Christopher Eccleston, actor
I was filming Shallow Grave, and Danny Boyle mentioned that he’d heard good things about this TV project called Our Friends in the North, which he was originally going to direct. I got hold of the script and right from the off, I knew I had to be in it.
It’s about four friends from Newcastle, telling their story from 1964 to the mid-90s, what was then the present day. At first they offered me the part of Geordie Peacock, the role that eventually went to Daniel Craig. But I had my eye on this terrific character Nicky Hutchinson – a young, educated lad from a working-class background who starts out a firebrand but is ground down by political corruption. I loved the politics of the series, the way it connected the story of postwar Britain – Harold Wilson through to Thatcher and beyond – to individual lives. Plus I couldn’t have competed with Daniel; he brought such sexiness and charisma to Geordie. That’s not really my department.
Normally you only get to play a character from the age of 19 to 60 at drama school. I was in my early 30s at the time, so it involved plenty of terrible wigs, and the accent was a challenge. I found a non-actor who recorded all my dialogue, so that I could keep working on it. In the end I was told it was closer to Sunderland than Newcastle. But I was happy with that. And it was a great opportunity to learn: I wasn’t long out of training, and here I was, surrounded by all these amazing actors: Alun Armstrong, David Bradley, Gina McKee, Peter Vaughan, who played my father.
It was hard. It took nine months to film and one of the directors left a few months after we started shooting in 1995. The very first episode had to be rewritten and reshot (which actually spared the audience hearing my singing).

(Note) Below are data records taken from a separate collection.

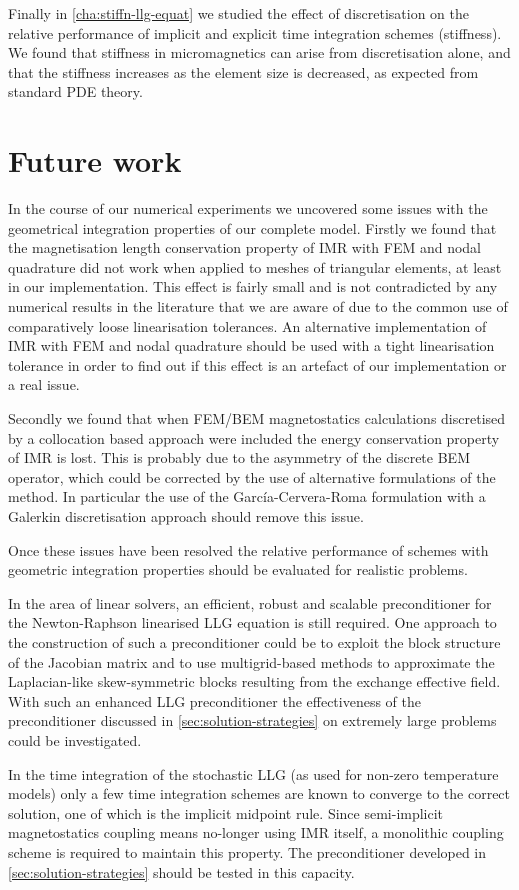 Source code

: Finally in \cref{cha:stiffn-llg-equat} we studied the effect of discretisation on the relative performance of implicit and explicit time integration schemes (stiffness).
We found that stiffness in micromagnetics can arise from discretisation alone, and that the stiffness increases as the element size is decreased, as expected from standard PDE theory.



\section{Future work}


In the course of our numerical experiments we uncovered some issues with the geometrical integration properties of our complete model.
Firstly we found that the magnetisation length conservation property of IMR with FEM and nodal quadrature did not work when applied to meshes of triangular elements, at least in our implementation.
This effect is fairly small and is not contradicted by any numerical results in the literature that we are aware of due to the common use of comparatively loose linearisation tolerances.
An alternative implementation of IMR with FEM and nodal quadrature should be used with a tight linearisation tolerance in order to find out if this effect is an artefact of our implementation or a real issue.

Secondly we found that when FEM/BEM magnetostatics calculations discretised by a collocation based approach were included the energy conservation property of IMR is lost.
This is probably due to the asymmetry of the discrete BEM operator, which could be corrected by the use of alternative formulations of the method.
In particular the use of the Garc\'{i}a-Cervera-Roma formulation \cite{Garcia-Cervera2006} with a Galerkin discretisation approach \cite[75]{Wrobel2002} should remove this issue.

Once these issues have been resolved the relative performance of schemes with geometric integration properties should be evaluated for realistic problems.

In the area of linear solvers, an efficient, robust and scalable preconditioner for the Newton-Raphson linearised LLG equation is still required.
One approach to the construction of such a preconditioner could be to exploit the block structure of the Jacobian matrix and to use multigrid-based methods to approximate the Laplacian-like skew-symmetric blocks resulting from the exchange effective field.
With such an enhanced LLG preconditioner the effectiveness of the preconditioner discussed in \cref{sec:solution-strategies} on extremely large problems could be investigated.

In the time integration of the stochastic LLG (as used for non-zero temperature models)
only a few time integration schemes are known to converge to the correct solution, one of which is the implicit midpoint rule.
Since semi-implicit magnetostatics coupling means no-longer using IMR itself, a monolithic coupling scheme is required to maintain this property.
The preconditioner developed in \cref{sec:solution-strategies} should be tested in this capacity.



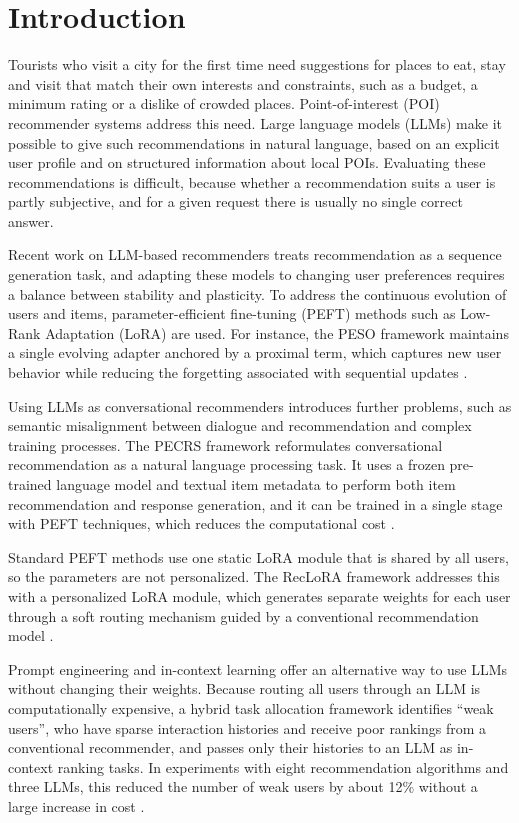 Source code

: \documentclass[journal,article,submit,pdftex,moreauthors]{Definitions/mdpi}
\begin{document}

\section{Introduction}\label{sec:intro}

Tourists who visit a city for the first time need suggestions for places to eat, stay and visit that match their own interests and constraints, such as a budget, a minimum rating or a dislike of crowded places. Point-of-interest (POI) recommender systems address this need. Large language models (LLMs) make it possible to give such recommendations in natural language, based on an explicit user profile and on structured information about local POIs. Evaluating these recommendations is difficult, because whether a recommendation suits a user is partly subjective, and for a given request there is usually no single correct answer.

Recent work on LLM-based recommenders treats recommendation as a sequence generation task, and adapting these models to changing user preferences requires a balance between stability and plasticity. To address the continuous evolution of users and items, parameter-efficient fine-tuning (PEFT) methods such as Low-Rank Adaptation (LoRA) are used. For instance, the PESO framework maintains a single evolving adapter anchored by a proximal term, which captures new user behavior while reducing the forgetting associated with sequential updates \citep{yoo2025continual}.

Using LLMs as conversational recommenders introduces further problems, such as semantic misalignment between dialogue and recommendation and complex training processes. The PECRS framework reformulates conversational recommendation as a natural language processing task. It uses a frozen pre-trained language model and textual item metadata to perform both item recommendation and response generation, and it can be trained in a single stage with PEFT techniques, which reduces the computational cost \citep{ravaut2024parameter}.

Standard PEFT methods use one static LoRA module that is shared by all users, so the parameters are not personalized. The RecLoRA framework addresses this with a personalized LoRA module, which generates separate weights for each user through a soft routing mechanism guided by a conventional recommendation model \citep{zhu2024lifelong}.

Prompt engineering and in-context learning offer an alternative way to use LLMs without changing their weights. Because routing all users through an LLM is computationally expensive, a hybrid task allocation framework identifies ``weak users'', who have sparse interaction histories and receive poor rankings from a conventional recommender, and passes only their histories to an LLM as in-context ranking tasks. In experiments with eight recommendation algorithms and three LLMs, this reduced the number of weak users by about 12\% without a large increase in cost \citep{kaur2026efficient}.
\end{document}
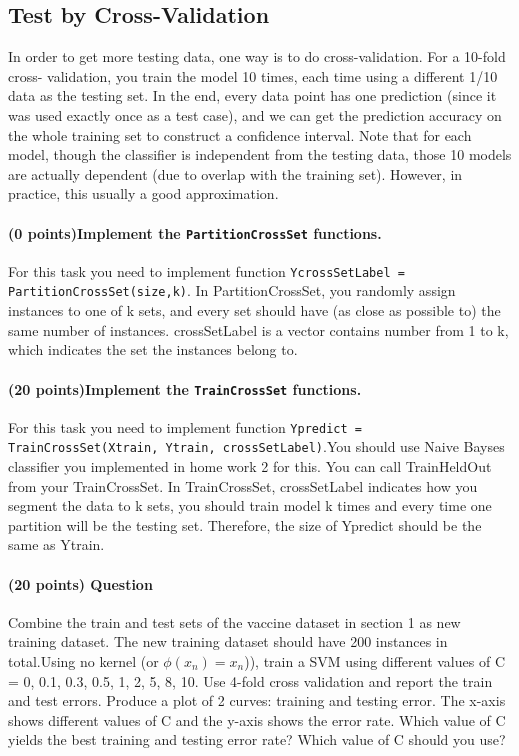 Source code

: \documentclass[11pt]{article}
\begin{document}
\subsection{Test by Cross-Validation}
In order to get more testing data, one way is to do cross-validation. For a 10-fold cross- validation, you train the model 10 times, each time using a different 1/10 data as the testing
set. In the end, every data point has one prediction (since it was used exactly once as a test case), and we can get the prediction accuracy on the whole training set to construct a confidence interval.
Note that for each model, though the classifier is independent from the testing data, those 10 models are actually dependent (due to overlap with the training set). However, in practice, this usually a good approximation.

\paragraph {(0 points)Implement the  \texttt{PartitionCrossSet} functions.} For this task you need to implement function   \texttt{YcrossSetLabel = PartitionCrossSet(size,k)}.
In PartitionCrossSet, you randomly assign instances to one of k sets, and every set should have (as close as possible to) the same number of instances. crossSetLabel is a vector contains number from 1 to k, which indicates the set the instances belong to.

\paragraph {(20 points)Implement the  \texttt{TrainCrossSet} functions.} For this task you need to implement function   \texttt{Ypredict = TrainCrossSet(Xtrain, Ytrain, crossSetLabel)}.You should use Naive Bayses classifier you implemented in home work 2 for this. You can call TrainHeldOut from your TrainCrossSet. In TrainCrossSet, crossSetLabel indicates how you segment the data to k sets, you should train model k times and every time one partition will be the testing set. Therefore, the size of Ypredict should be the same as Ytrain.

\paragraph{(20 points) Question} Combine the train and test sets of the vaccine dataset in section 1 as new training dataset. The new training dataset should have 200 instances in total.Using no kernel (or $\phi $$(x_n) = x_n$)), train a SVM using different values of C = 0, 0.1, 0.3, 0.5, 1, 2, 5, 8, 10. Use 4-fold cross validation and report the train and test errors. Produce a plot of 2 curves: training and testing error. The x-axis shows different values of C and the y-axis shows the error rate. \newline
Which value of C yields the best training and testing error rate? Which value of C should you use?
\end{document}
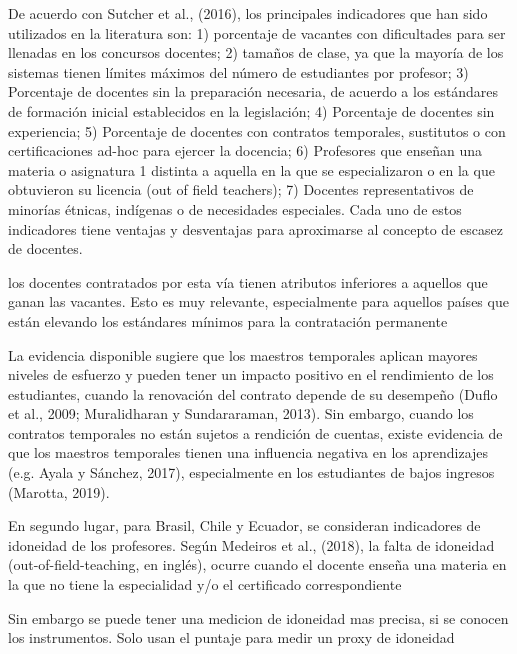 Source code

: De acuerdo con Sutcher et al., (2016), los principales indicadores que han sido utilizados en la literatura son: 1) porcentaje de vacantes con dificultades para ser llenadas en los concursos docentes; 2) tamaños de clase, ya que la mayoría de los sistemas tienen límites máximos del número de estudiantes por profesor; 3) Porcentaje de docentes sin la preparación necesaria, de acuerdo a los estándares de formación inicial establecidos en la legislación; 4) Porcentaje de docentes sin experiencia; 5) Porcentaje de docentes con contratos temporales, sustitutos o con certificaciones ad-hoc para ejercer la docencia; 6) Profesores que enseñan una materia o asignatura 1 distinta a aquella en la que se especializaron o en la que obtuvieron su licencia (out of field teachers); 7) Docentes representativos de minorías étnicas, indígenas o de necesidades especiales. Cada uno de estos indicadores tiene ventajas y desventajas para aproximarse al concepto de escasez de docentes.


los docentes contratados por esta vía tienen atributos inferiores a aquellos que ganan las vacantes. Esto es muy relevante, especialmente para aquellos países que están elevando los estándares mínimos para la contratación permanente

La evidencia disponible sugiere que los maestros temporales aplican mayores niveles de esfuerzo y pueden tener un impacto positivo en el rendimiento de los estudiantes, cuando la renovación del contrato depende de su desempeño (Duflo et al., 2009; Muralidharan y Sundararaman, 2013). Sin embargo, cuando los contratos temporales no están sujetos a rendición de cuentas, existe evidencia de que los maestros temporales tienen una influencia negativa en los aprendizajes (e.g. Ayala y Sánchez, 2017), especialmente en los estudiantes de bajos ingresos (Marotta, 2019).


En segundo lugar, para Brasil, Chile y Ecuador, se consideran indicadores de idoneidad de los profesores. Según Medeiros et al., (2018), la falta de idoneidad (out-of-field-teaching, en inglés), ocurre cuando el docente enseña una materia en la que no tiene la especialidad y/o el certificado correspondiente

Sin embargo se puede tener una medicion de idoneidad mas precisa, si se conocen los instrumentos. Solo usan el puntaje para medir un proxy de idoneidad


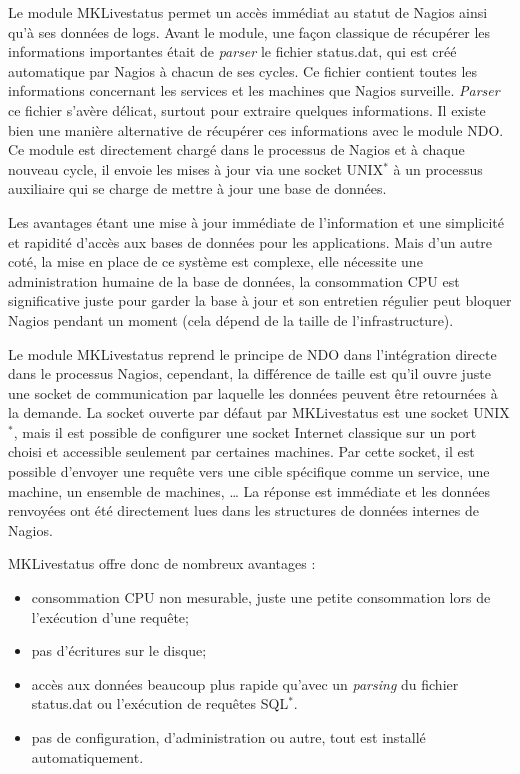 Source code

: Le module MKLivestatus permet un acc\`es imm\'ediat au statut de Nagios ainsi qu'\`a ses donn\'ees de logs.
Avant le module, une fa\c{c}on classique de r\'ecup\'erer les informations importantes \'etait de \textit{parser} le fichier \textsf{status.dat}, qui est cr\'e\'e automatique par Nagios \`a chacun de ses cycles.
Ce fichier contient toutes les informations concernant les services et les machines que Nagios surveille.
\textit{Parser} ce fichier s'av\`ere d\'elicat, surtout pour extraire quelques informations.
Il existe bien une mani\`ere alternative de r\'ecup\'erer ces informations avec le module NDO.
Ce module est directement charg\'e dans le processus de Nagios et \`a chaque nouveau cycle, il envoie les mises \`a jour via une socket UNIX$^*$ \`a un processus auxiliaire qui se charge de mettre \`a jour une base de donn\'ees.

Les avantages \'etant une mise \`a jour imm\'ediate de l'information et une simplicit\'e et rapidit\'e d'acc\`es aux bases de donn\'ees pour les applications.
Mais d'un autre cot\'e, la mise en place de ce syst\`eme est complexe, elle n\'ecessite une administration humaine de la base de donn\'ees, la consommation CPU est significative juste pour garder la base \`a jour et son entretien r\'egulier peut bloquer Nagios pendant un moment (cela d\'epend de la taille de l'infrastructure).

Le module MKLivestatus reprend le principe de NDO dans l'int\'egration directe dans le processus Nagios, cependant, la diff\'erence de taille est qu'il ouvre juste une socket de communication par laquelle les donn\'ees peuvent \^etre retourn\'ees \`a la demande.
La socket ouverte par d\'efaut par MKLivestatus est une socket UNIX$^*$, mais il est possible de configurer une socket Internet classique sur un port choisi et accessible seulement par certaines machines.
Par cette socket, il est possible d'envoyer une requ\^ete vers une cible sp\'ecifique comme un service, une machine, un ensemble de machines, \ldots{}
La r\'eponse est imm\'ediate et les donn\'ees renvoy\'ees ont \'et\'e directement lues dans les structures de donn\'ees internes de Nagios.

\noindent MKLivestatus offre donc de nombreux avantages :

\begin{itemize}
	\item consommation CPU non mesurable, juste une petite consommation lors de l'ex\'ecution d'une requ\^ete;
	\item pas d'\'ecritures sur le disque;
	\item acc\`es aux donn\'ees beaucoup plus rapide qu'avec un \textit{parsing} du fichier \textsf{status.dat} ou l'ex\'ecution de requ\^etes SQL$^*$.
	\item pas de configuration, d'administration ou autre, tout est install\'e automatiquement.

\end{itemize}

And it was an intense set: things were tense with Peter Vaughan, working through our difficult father-son relationship. Mark Strong and I didn’t get on in real life, just as our characters Nicky and Tosker didn’t get on. We were well cast in that respect – that’s as much as I’ll say.
I’m suspicious of the label it often gets as the best drama ever; things have to be looked at forensically. There were many flaws in Our Friends in the North – those wigs, the lack of budget, the internal politics – but I think they were flaws because it was so ambitious. It came from a particular era of television: writer-led, issue-led. I genuinely don’t think anyone would have the balls to make it now.